[DIRECTIONS]:
Take the data below and write it out exactly, except for the pictures.

Saved entries:
——

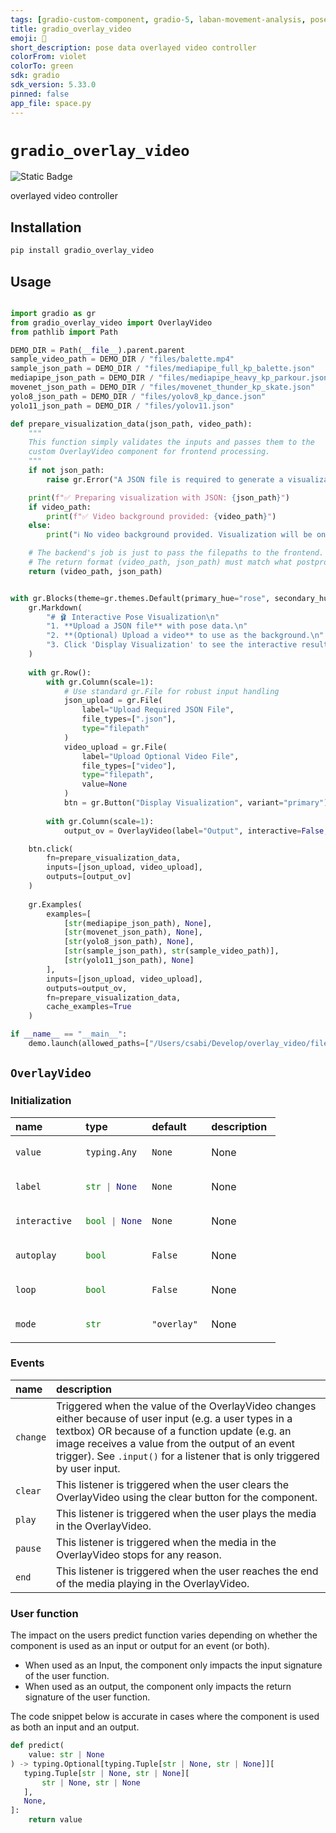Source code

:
 ```yaml
---
tags: [gradio-custom-component, gradio-5, laban-movement-analysis, pose-visualisation, pose-estimation, movement-visualisation, visualisation, video]
title: gradio_overlay_video
emoji: 🏃
short_description: pose data overlayed video controller
colorFrom: violet
colorTo: green
sdk: gradio
sdk_version: 5.33.0
pinned: false
app_file: space.py
---
```


# `gradio_overlay_video`
<img alt="Static Badge" src="https://img.shields.io/badge/version%20-%200.0.8%20-%20orange">  

overlayed video controller

## Installation

```bash
pip install gradio_overlay_video
```

## Usage

```python

import gradio as gr
from gradio_overlay_video import OverlayVideo
from pathlib import Path

DEMO_DIR = Path(__file__).parent.parent
sample_video_path = DEMO_DIR / "files/balette.mp4"
sample_json_path = DEMO_DIR / "files/mediapipe_full_kp_balette.json"
mediapipe_json_path = DEMO_DIR / "files/mediapipe_heavy_kp_parkour.json"
movenet_json_path = DEMO_DIR / "files/movenet_thunder_kp_skate.json"
yolo8_json_path = DEMO_DIR / "files/yolov8_kp_dance.json"
yolo11_json_path = DEMO_DIR / "files/yolov11.json"

def prepare_visualization_data(json_path, video_path):
    """
    This function simply validates the inputs and passes them to the
    custom OverlayVideo component for frontend processing.
    """
    if not json_path:
        raise gr.Error("A JSON file is required to generate a visualization.")

    print(f"✅ Preparing visualization with JSON: {json_path}")
    if video_path:
        print(f"✅ Video background provided: {video_path}")
    else:
        print("ℹ️ No video background provided. Visualization will be on a black background.")

    # The backend's job is just to pass the filepaths to the frontend.
    # The return format (video_path, json_path) must match what postprocess expects.
    return (video_path, json_path)


with gr.Blocks(theme=gr.themes.Default(primary_hue="rose", secondary_hue="pink")) as demo:
    gr.Markdown(
        "# 🩰 Interactive Pose Visualization\n"
        "1. **Upload a JSON file** with pose data.\n"
        "2. **(Optional) Upload a video** to use as the background.\n"
        "3. Click 'Display Visualization' to see the interactive result."
    )
    
    with gr.Row():
        with gr.Column(scale=1):
            # Use standard gr.File for robust input handling
            json_upload = gr.File(
                label="Upload Required JSON File",
                file_types=[".json"],
                type="filepath"
            )
            video_upload = gr.File(
                label="Upload Optional Video File",
                file_types=["video"],
                type="filepath",
                value=None 
            )
            btn = gr.Button("Display Visualization", variant="primary")
        
        with gr.Column(scale=1):
            output_ov = OverlayVideo(label="Output", interactive=False, autoplay=True)

    btn.click(
        fn=prepare_visualization_data,
        inputs=[json_upload, video_upload],
        outputs=[output_ov]
    )
    
    gr.Examples(
        examples=[
            [str(mediapipe_json_path), None],
            [str(movenet_json_path), None],
            [str(yolo8_json_path), None],
            [str(sample_json_path), str(sample_video_path)],
            [str(yolo11_json_path), None]
        ],
        inputs=[json_upload, video_upload],
        outputs=output_ov,
        fn=prepare_visualization_data,
        cache_examples=True
    )

if __name__ == "__main__":
    demo.launch(allowed_paths=["/Users/csabi/Develop/overlay_video/files"])
```

## `OverlayVideo`

### Initialization

<table>
<thead>
<tr>
<th align="left">name</th>
<th align="left" style="width: 25%;">type</th>
<th align="left">default</th>
<th align="left">description</th>
</tr>
</thead>
<tbody>
<tr>
<td align="left"><code>value</code></td>
<td align="left" style="width: 25%;">

```python
typing.Any
```

</td>
<td align="left"><code>None</code></td>
<td align="left">None</td>
</tr>

<tr>
<td align="left"><code>label</code></td>
<td align="left" style="width: 25%;">

```python
str | None
```

</td>
<td align="left"><code>None</code></td>
<td align="left">None</td>
</tr>

<tr>
<td align="left"><code>interactive</code></td>
<td align="left" style="width: 25%;">

```python
bool | None
```

</td>
<td align="left"><code>None</code></td>
<td align="left">None</td>
</tr>

<tr>
<td align="left"><code>autoplay</code></td>
<td align="left" style="width: 25%;">

```python
bool
```

</td>
<td align="left"><code>False</code></td>
<td align="left">None</td>
</tr>

<tr>
<td align="left"><code>loop</code></td>
<td align="left" style="width: 25%;">

```python
bool
```

</td>
<td align="left"><code>False</code></td>
<td align="left">None</td>
</tr>

<tr>
<td align="left"><code>mode</code></td>
<td align="left" style="width: 25%;">

```python
str
```

</td>
<td align="left"><code>"overlay"</code></td>
<td align="left">None</td>
</tr>
</tbody></table>


### Events

| name | description |
|:-----|:------------|
| `change` | Triggered when the value of the OverlayVideo changes either because of user input (e.g. a user types in a textbox) OR because of a function update (e.g. an image receives a value from the output of an event trigger). See `.input()` for a listener that is only triggered by user input. |
| `clear` | This listener is triggered when the user clears the OverlayVideo using the clear button for the component. |
| `play` | This listener is triggered when the user plays the media in the OverlayVideo. |
| `pause` | This listener is triggered when the media in the OverlayVideo stops for any reason. |
| `end` | This listener is triggered when the user reaches the end of the media playing in the OverlayVideo. |



### User function

The impact on the users predict function varies depending on whether the component is used as an input or output for an event (or both).

- When used as an Input, the component only impacts the input signature of the user function.
- When used as an output, the component only impacts the return signature of the user function.

The code snippet below is accurate in cases where the component is used as both an input and an output.



 ```python
 def predict(
     value: str | None
 ) -> typing.Optional[typing.Tuple[str | None, str | None]][
    typing.Tuple[str | None, str | None][
        str | None, str | None
    ],
    None,
]:
     return value
 ```
 
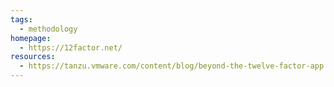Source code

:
 ```yaml
---
tags:
  - methodology
homepage:
  - https://12factor.net/
resources:
  - https://tanzu.vmware.com/content/blog/beyond-the-twelve-factor-app
---
```

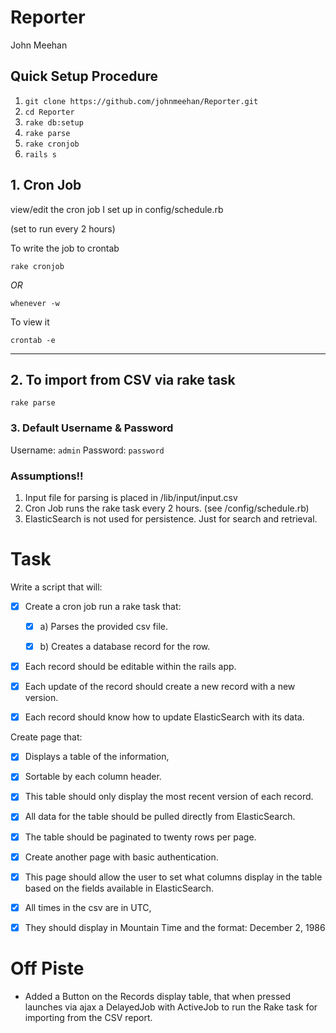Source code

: # Reporter
John Meehan
## Quick Setup Procedure
1. `git clone https://github.com/johnmeehan/Reporter.git`
2. `cd Reporter`
3. `rake db:setup`
4. `rake parse`
5. `rake cronjob`
6. `rails s`

## 1. Cron Job
view/edit the cron job I set up in config/schedule.rb

(set to run every 2 hours)

To write the job to crontab
```shell
rake cronjob
```
*OR*
```shell
whenever -w
```

To view it
```shell
crontab -e
```
---

## 2. To import from CSV via rake task
```shell
rake parse
```

### 3. Default Username & Password
Username: `admin`
Password: `password`


### Assumptions!!
  1. Input file for parsing is placed in /lib/input/input.csv
  2. Cron Job runs the rake task every 2 hours.  (see /config/schedule.rb)
  3. ElasticSearch is not used for persistence. Just for search and retrieval.



# Task

Write a script that will:

- [x] Create a cron job run a rake task that:
  - [x]  a) Parses the provided csv file.
  - [x]  b) Creates a database record for the row.


- [x] Each record should be editable within the rails app.
- [x] Each update of the record should create a new record with a new version.

- [x] Each record should know how to update ElasticSearch with its data.

Create page that:
  - [x] Displays a table of the information,
  - [x] Sortable by each column header.
  - [x] This table should only display the most recent version of each record.

- [x] All data for the table should be pulled directly from ElasticSearch.
- [x] The table should be paginated to twenty rows per page.

- [x] Create another page with basic authentication.
- [x] This page should allow the user to set what columns display in the table based on the fields available in ElasticSearch.


- [x] All times in the csv are in UTC,
- [x] They should display in Mountain Time and the format: December 2, 1986


# Off Piste
- Added a Button on the Records display table, that when pressed launches via ajax a DelayedJob with ActiveJob to run the Rake task for importing from the CSV report.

——

[REPLY]:
Source code

:
 ```yaml
---
tags: [gradio-custom-component, gradio-5, laban-movement-analysis, pose-visualisation, pose-estimation, movement-visualisation, visualisation, video]
title: gradio_overlay_video
emoji: 🏃
short_description: pose data overlayed video controller
colorFrom: violet
colorTo: green
sdk: gradio
sdk_version: 5.33.0
pinned: false
app_file: space.py
---
```


# `gradio_overlay_video`
<img alt="Static Badge" src="https://img.shields.io/badge/version%20-%200.0.8%20-%20orange">  

overlayed video controller

## Installation

```bash
pip install gradio_overlay_video
```

## Usage

```python

import gradio as gr
from gradio_overlay_video import OverlayVideo
from pathlib import Path

DEMO_DIR = Path(__file__).parent.parent
sample_video_path = DEMO_DIR / "files/balette.mp4"
sample_json_path = DEMO_DIR / "files/mediapipe_full_kp_balette.json"
mediapipe_json_path = DEMO_DIR / "files/mediapipe_heavy_kp_parkour.json"
movenet_json_path = DEMO_DIR / "files/movenet_thunder_kp_skate.json"
yolo8_json_path = DEMO_DIR / "files/yolov8_kp_dance.json"
yolo11_json_path = DEMO_DIR / "files/yolov11.json"

def prepare_visualization_data(json_path, video_path):
    """
    This function simply validates the inputs and passes them to the
    custom OverlayVideo component for frontend processing.
    """
    if not json_path:
        raise gr.Error("A JSON file is required to generate a visualization.")

    print(f"✅ Preparing visualization with JSON: {json_path}")
    if video_path:
        print(f"✅ Video background provided: {video_path}")
    else:
        print("ℹ️ No video background provided. Visualization will be on a black background.")

    # The backend's job is just to pass the filepaths to the frontend.
    # The return format (video_path, json_path) must match what postprocess expects.
    return (video_path, json_path)


with gr.Blocks(theme=gr.themes.Default(primary_hue="rose", secondary_hue="pink")) as demo:
    gr.Markdown(
        "# 🩰 Interactive Pose Visualization\n"
        "1. **Upload a JSON file** with pose data.\n"
        "2. **(Optional) Upload a video** to use as the background.\n"
        "3. Click 'Display Visualization' to see the interactive result."
    )
    
    with gr.Row():
        with gr.Column(scale=1):
            # Use standard gr.File for robust input handling
            json_upload = gr.File(
                label="Upload Required JSON File",
                file_types=[".json"],
                type="filepath"
            )
            video_upload = gr.File(
                label="Upload Optional Video File",
                file_types=["video"],
                type="filepath",
                value=None 
            )
            btn = gr.Button("Display Visualization", variant="primary")
        
        with gr.Column(scale=1):
            output_ov = OverlayVideo(label="Output", interactive=False, autoplay=True)

    btn.click(
        fn=prepare_visualization_data,
        inputs=[json_upload, video_upload],
        outputs=[output_ov]
    )
    
    gr.Examples(
        examples=[
            [str(mediapipe_json_path), None],
            [str(movenet_json_path), None],
            [str(yolo8_json_path), None],
            [str(sample_json_path), str(sample_video_path)],
            [str(yolo11_json_path), None]
        ],
        inputs=[json_upload, video_upload],
        outputs=output_ov,
        fn=prepare_visualization_data,
        cache_examples=True
    )

if __name__ == "__main__":
    demo.launch(allowed_paths=["/Users/csabi/Develop/overlay_video/files"])
```

## `OverlayVideo`

### Initialization

<table>
<thead>
<tr>
<th align="left">name</th>
<th align="left" style="width: 25%;">type</th>
<th align="left">default</th>
<th align="left">description</th>
</tr>
</thead>
<tbody>
<tr>
<td align="left"><code>value</code></td>
<td align="left" style="width: 25%;">

```python
typing.Any
```

</td>
<td align="left"><code>None</code></td>
<td align="left">None</td>
</tr>

<tr>
<td align="left"><code>label</code></td>
<td align="left" style="width: 25%;">

```python
str | None
```

</td>
<td align="left"><code>None</code></td>
<td align="left">None</td>
</tr>

<tr>
<td align="left"><code>interactive</code></td>
<td align="left" style="width: 25%;">

```python
bool | None
```

</td>
<td align="left"><code>None</code></td>
<td align="left">None</td>
</tr>

<tr>
<td align="left"><code>autoplay</code></td>
<td align="left" style="width: 25%;">

```python
bool
```

</td>
<td align="left"><code>False</code></td>
<td align="left">None</td>
</tr>

<tr>
<td align="left"><code>loop</code></td>
<td align="left" style="width: 25%;">

```python
bool
```

</td>
<td align="left"><code>False</code></td>
<td align="left">None</td>
</tr>

<tr>
<td align="left"><code>mode</code></td>
<td align="left" style="width: 25%;">

```python
str
```

</td>
<td align="left"><code>"overlay"</code></td>
<td align="left">None</td>
</tr>
</tbody></table>


### Events

| name | description |
|:-----|:------------|
| `change` | Triggered when the value of the OverlayVideo changes either because of user input (e.g. a user types in a textbox) OR because of a function update (e.g. an image receives a value from the output of an event trigger). See `.input()` for a listener that is only triggered by user input. |
| `clear` | This listener is triggered when the user clears the OverlayVideo using the clear button for the component. |
| `play` | This listener is triggered when the user plays the media in the OverlayVideo. |
| `pause` | This listener is triggered when the media in the OverlayVideo stops for any reason. |
| `end` | This listener is triggered when the user reaches the end of the media playing in the OverlayVideo. |



### User function

The impact on the users predict function varies depending on whether the component is used as an input or output for an event (or both).

- When used as an Input, the component only impacts the input signature of the user function.
- When used as an output, the component only impacts the return signature of the user function.

The code snippet below is accurate in cases where the component is used as both an input and an output.



 ```python
 def predict(
     value: str | None
 ) -> typing.Optional[typing.Tuple[str | None, str | None]][
    typing.Tuple[str | None, str | None][
        str | None, str | None
    ],
    None,
]:
     return value
 ```
 
Source code

:
 ```yaml
---
tags:
  - methodology
homepage:
  - https://12factor.net/
resources:
  - https://tanzu.vmware.com/content/blog/beyond-the-twelve-factor-app
---
```

Source code

: # Reporter
John Meehan
## Quick Setup Procedure
1. `git clone https://github.com/johnmeehan/Reporter.git`
2. `cd Reporter`
3. `rake db:setup`
4. `rake parse`
5. `rake cronjob`
6. `rails s`

## 1. Cron Job
view/edit the cron job I set up in config/schedule.rb

(set to run every 2 hours)

To write the job to crontab
```shell
rake cronjob
```
*OR*
```shell
whenever -w
```

To view it
```shell
crontab -e
```
---

## 2. To import from CSV via rake task
```shell
rake parse
```

### 3. Default Username & Password
Username: `admin`
Password: `password`


### Assumptions!!
  1. Input file for parsing is placed in /lib/input/input.csv
  2. Cron Job runs the rake task every 2 hours.  (see /config/schedule.rb)
  3. ElasticSearch is not used for persistence. Just for search and retrieval.



# Task

Write a script that will:

- [x] Create a cron job run a rake task that:
  - [x]  a) Parses the provided csv file.
  - [x]  b) Creates a database record for the row.


- [x] Each record should be editable within the rails app.
- [x] Each update of the record should create a new record with a new version.

- [x] Each record should know how to update ElasticSearch with its data.

Create page that:
  - [x] Displays a table of the information,
  - [x] Sortable by each column header.
  - [x] This table should only display the most recent version of each record.

- [x] All data for the table should be pulled directly from ElasticSearch.
- [x] The table should be paginated to twenty rows per page.

- [x] Create another page with basic authentication.
- [x] This page should allow the user to set what columns display in the table based on the fields available in ElasticSearch.


- [x] All times in the csv are in UTC,
- [x] They should display in Mountain Time and the format: December 2, 1986


# Off Piste
- Added a Button on the Records display table, that when pressed launches via ajax a DelayedJob with ActiveJob to run the Rake task for importing from the CSV report.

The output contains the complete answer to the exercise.